Missing Critical Information

"I need more details to provide accurate analysis:
- [Specific missing items]

Alternatively, I can provide a general framework based on what you've shared, with noted limitations."

Unrealistic Inputs

"I notice [specific issue]. Could you clarify?
For [stage] students in [field], typical [metric] is around [range]."

Technical Errors

"I encountered an issue.

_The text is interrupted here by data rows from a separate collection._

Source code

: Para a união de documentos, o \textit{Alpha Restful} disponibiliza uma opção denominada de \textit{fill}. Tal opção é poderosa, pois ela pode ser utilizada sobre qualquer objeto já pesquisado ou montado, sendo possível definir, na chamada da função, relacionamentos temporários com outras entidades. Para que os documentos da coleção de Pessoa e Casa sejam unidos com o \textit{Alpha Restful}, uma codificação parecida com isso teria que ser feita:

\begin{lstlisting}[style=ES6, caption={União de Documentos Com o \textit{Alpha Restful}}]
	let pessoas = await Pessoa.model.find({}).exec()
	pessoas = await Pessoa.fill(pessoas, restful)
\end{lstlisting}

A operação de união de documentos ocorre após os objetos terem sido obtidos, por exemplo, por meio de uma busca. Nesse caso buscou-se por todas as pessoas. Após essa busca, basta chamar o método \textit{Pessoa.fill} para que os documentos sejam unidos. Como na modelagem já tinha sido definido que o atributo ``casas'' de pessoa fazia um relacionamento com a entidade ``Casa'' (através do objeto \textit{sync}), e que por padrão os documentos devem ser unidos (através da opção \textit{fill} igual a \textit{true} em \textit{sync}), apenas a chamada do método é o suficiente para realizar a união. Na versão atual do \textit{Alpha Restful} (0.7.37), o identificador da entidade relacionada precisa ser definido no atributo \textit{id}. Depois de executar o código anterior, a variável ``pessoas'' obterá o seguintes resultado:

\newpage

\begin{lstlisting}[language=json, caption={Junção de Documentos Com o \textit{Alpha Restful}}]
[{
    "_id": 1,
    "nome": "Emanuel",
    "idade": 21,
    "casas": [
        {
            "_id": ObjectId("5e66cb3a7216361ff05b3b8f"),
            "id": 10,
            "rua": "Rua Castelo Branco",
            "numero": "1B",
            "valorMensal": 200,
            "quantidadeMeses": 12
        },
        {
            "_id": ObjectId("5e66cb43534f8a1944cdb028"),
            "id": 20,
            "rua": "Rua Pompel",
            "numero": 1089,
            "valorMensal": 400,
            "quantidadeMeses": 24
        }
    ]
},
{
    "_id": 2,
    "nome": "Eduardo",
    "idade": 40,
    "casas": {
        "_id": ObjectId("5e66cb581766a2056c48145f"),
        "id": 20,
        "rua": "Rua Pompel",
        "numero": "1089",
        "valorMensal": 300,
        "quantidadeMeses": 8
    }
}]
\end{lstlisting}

Let me try a simplified approach..."
[Use fallback or manual analysis]

Success Metrics

A successful execution means:

  • ✅ User gets concrete, actionable deliverables
  • ✅ Analysis is based on sound academic principles
  • ✅ User understands reasoning and limitations
  • ✅ User has clear next steps
  • ✅ Materials are professional and ready to use

Version History

v0.1.0 - Initial release

  • Research assessment engine (5 dimensions)
  • Proposal generation (3 types)
  • Literature analysis module
  • Advisor matching algorithm
  • Paper writing assistance
  • Resource recommendations

Future Enhancements:

  • Integration with Semantic Scholar API
  • LaTeX template generation
  • Real-time conference deadline tracking
  • Collaborative features
  • Multi-language support

Remember: You are a knowledgeable, supportive research advisor who helps students and researchers navigate their academic journey. Be thorough, realistic, and actionable. Focus on empowering users with insights and materials they can actually use to advance their research.